Bolehkah Zakat Fitrah Diberikan Kepada Saudara Kandung?

Ilustrasi pembayaran zakat fitrah/Foto : Dok. Freepik Ilustrasi pembayaran zakat fitrah/Foto : Dok. Freepik

Jakarta, GPriority.co.id – Zakat fitrah merupakan kewajiban bagi setiap Muslim yang mampu, yang harus ditunaikan sebelum salat Idulfitri. Tujuannya adalah menyucikan jiwa setelah berpuasa serta membantu fakir miskin agar dapat merayakan hari raya dengan layak.

Sebagaimana dilansir dari postingan Instagram @fiqihwanita_ pada Kamis (19/3), dalam ajaran Islam, zakat fitrah boleh diberikan kepada saudara kandung dengan syarat mereka termasuk golongan yang berhak menerima zakat (mustahik), seperti fakir atau miskin.

Mengacu pada Al-Qur’an, penerima zakat telah dijelaskan dalam Surah At-Taubah ayat 60, yang menyebutkan delapan golongan penerima zakat, di antaranya fakir, miskin, amil, mualaf, hingga ibnu sabil.

Jika saudara kandung termasuk kategori fakir atau miskin, maka mereka berhak menerima zakat fitrah.
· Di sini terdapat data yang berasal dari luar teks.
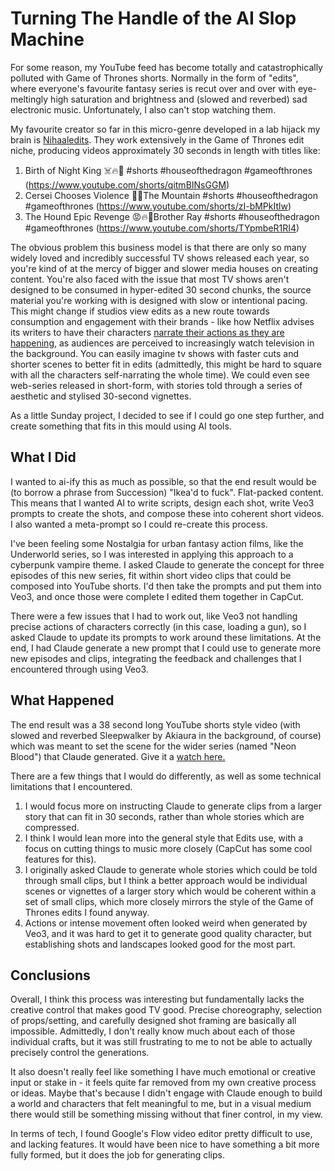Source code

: # Turning The Handle of the AI Slop Machine

For some reason, my YouTube feed has become totally and catastrophically polluted with Game of Thrones shorts. Normally in the form of "edits", where everyone's favourite fantasy series is recut over and over with eye-meltingly high saturation and brightness and (slowed and reverbed) sad electronic music. Unfortunately, I also can't stop watching them. 

My favourite creator so far in this micro-genre developed in a lab hijack my brain is [Nihaaledits](https://www.youtube.com/@Nihaaledits/shorts). They work extensively in the Game of Thrones edit niche, producing videos approximately 30 seconds in length with titles like:

1. Birth of Night King ☠️🔥👑 #shorts #houseofthedragon #gameofthrones (https://www.youtube.com/shorts/qitmBINsGGM)
2. Cersei Chooses Violence 🥶🔥The Mountain #shorts #houseofthedragon #gameofthrones (https://www.youtube.com/shorts/zI-bMPkItlw)
3. The Hound Epic Revenge 😡🔥🥶Brother Ray #shorts #houseofthedragon #gameofthrones (https://www.youtube.com/shorts/TYpmbeR1RI4)

The obvious problem this business model is that there are only so many widely loved and incredibly successful TV shows released each year, so you're kind of at the mercy of bigger and slower media houses on creating content. You're also faced with the issue that most TV shows aren't designed to be consumed in hyper-edited 30 second chunks, the source material you're working with is designed with slow or intentional pacing. This might change if studios view edits as a new route towards consumption and engagement with their brands - like how Netflix advises its writers to have their characters [narrate their actions as they are happening](https://www.nplusonemag.com/issue-49/essays/casual-viewing/), as audiences are perceived to increasingly watch television in the background. You can easily imagine tv shows with faster cuts and shorter scenes to better fit in edits (admittedly, this might be hard to square with all the characters self-narrating the whole time). We could even see web-series released in short-form, with stories told through a series of aesthetic and stylised 30-second vignettes. 

As a little Sunday project, I decided to see if I could go one step further, and create something that fits in this mould using AI tools. 

## What I Did

I wanted to ai-ify this as much as possible, so that the end result would be (to borrow a phrase from Succession) "Ikea'd to fuck". Flat-packed content. This means that I wanted AI to write scripts, design each shot, write Veo3 prompts to create the shots, and compose these into coherent short videos. I also wanted a meta-prompt so I could re-create this process. 

I've been feeling some Nostalgia for urban fantasy action films, like the Underworld series, so I was interested in applying this approach to a cyberpunk vampire theme. I asked Claude to generate the concept for three episodes of this new series, fit within short video clips that could be composed into YouTube shorts. I'd then take the prompts and put them into Veo3, and once those were complete I edited them together in CapCut. 

There were a few issues that I had to work out, like Veo3 not handling precise actions of characters correctly (in this case, loading a gun), so I asked Claude to update its prompts to work around these limitations. At the end, I had Claude generate a new prompt that I could use to generate more new episodes and clips, integrating the feedback and challenges that I encountered through using Veo3. 

## What Happened

The end result was a 38 second long YouTube shorts style video (with slowed and reverbed Sleepwalker by Akiaura in the background, of course) which was meant to set the scene for the wider series (named "Neon Blood") that Claude generated. Give it a [watch here.](https://youtu.be/ECskY1MPsb8)


There are a few things that I would do differently, as well as some technical limitations that I encountered. 
1. I would focus more on instructing Claude to generate clips from a larger story that can fit in 30 seconds, rather than whole stories which are compressed.
2. I think I would lean more into the general style that Edits use, with a focus on cutting things to music more closely (CapCut has some cool features for this). 
3. I originally asked Claude to generate whole stories which could be told through small clips, but I think a better approach would be individual scenes or vignettes of a larger story which would be coherent within a set of small clips, which more closely mirrors the style of the Game of Thrones edits I found anyway. 
4. Actions or intense movement often looked weird when generated by Veo3, and it was hard to get it to generate good quality character, but establishing shots and landscapes looked good for the most part. 

## Conclusions

Overall, I think this process was interesting but fundamentally lacks the creative control that makes good TV good. Precise choreography, selection of props/setting, and carefully designed shot framing are basically all impossible. Admittedly, I don't really know much about each of those individual crafts, but it was still frustrating to me to not be able to actually precisely control the generations. 

It also doesn't really feel like something I have much emotional or creative input or stake in - it feels quite far removed from my own creative process or ideas. Maybe that's because I didn't engage with Claude enough to build a world and characters that felt meaningful to me, but in a visual medium there would still be something missing without that finer control, in my view. 

In terms of tech, I found Google's Flow video editor pretty difficult to use, and lacking features. It would have been nice to have something a bit more fully formed, but it does the job for generating clips.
Bahkan, memberikan zakat kepada keluarga sendiri memiliki keutamaan lebih karena sekaligus mempererat silaturahmi.

Dalam sebuah hadis, Nabi Muhammad SAW bersabda:

“Sedekah kepada orang miskin bernilai sedekah, dan sedekah kepada kerabat bernilai dua: sedekah dan silaturahmi.” (HR. Tirmidzi).

Hadis ini menjadi dasar bahwa memberikan bantuan, termasuk zakat, kepada keluarga yang membutuhkan memiliki pahala berlipat.

Selain itu, dalam praktiknya para ulama menjelaskan bahwa zakat fitrah pada dasarnya boleh diberikan kepada kerabat dekat, selama tidak termasuk orang yang wajib dinafkahi oleh pemberi zakat.

Meski diperbolehkan, dilansir dari laman Baznas, ada batasan penting dalam pemberian zakat fitrah kepada keluarga. Zakat tidak boleh diberikan kepada orang yang menjadi tanggungan nafkah wajib, seperti:

– Orang tua (ayah dan ibu),
– Anak kandung,
– Serta Istri.

Hal ini karena kebutuhan mereka sudah menjadi tanggung jawab langsung pemberi zakat. Sebaliknya, saudara kandung tidak termasuk tanggungan nafkah wajib, sehingga mereka boleh menerima zakat fitrah jika memang membutuhkan.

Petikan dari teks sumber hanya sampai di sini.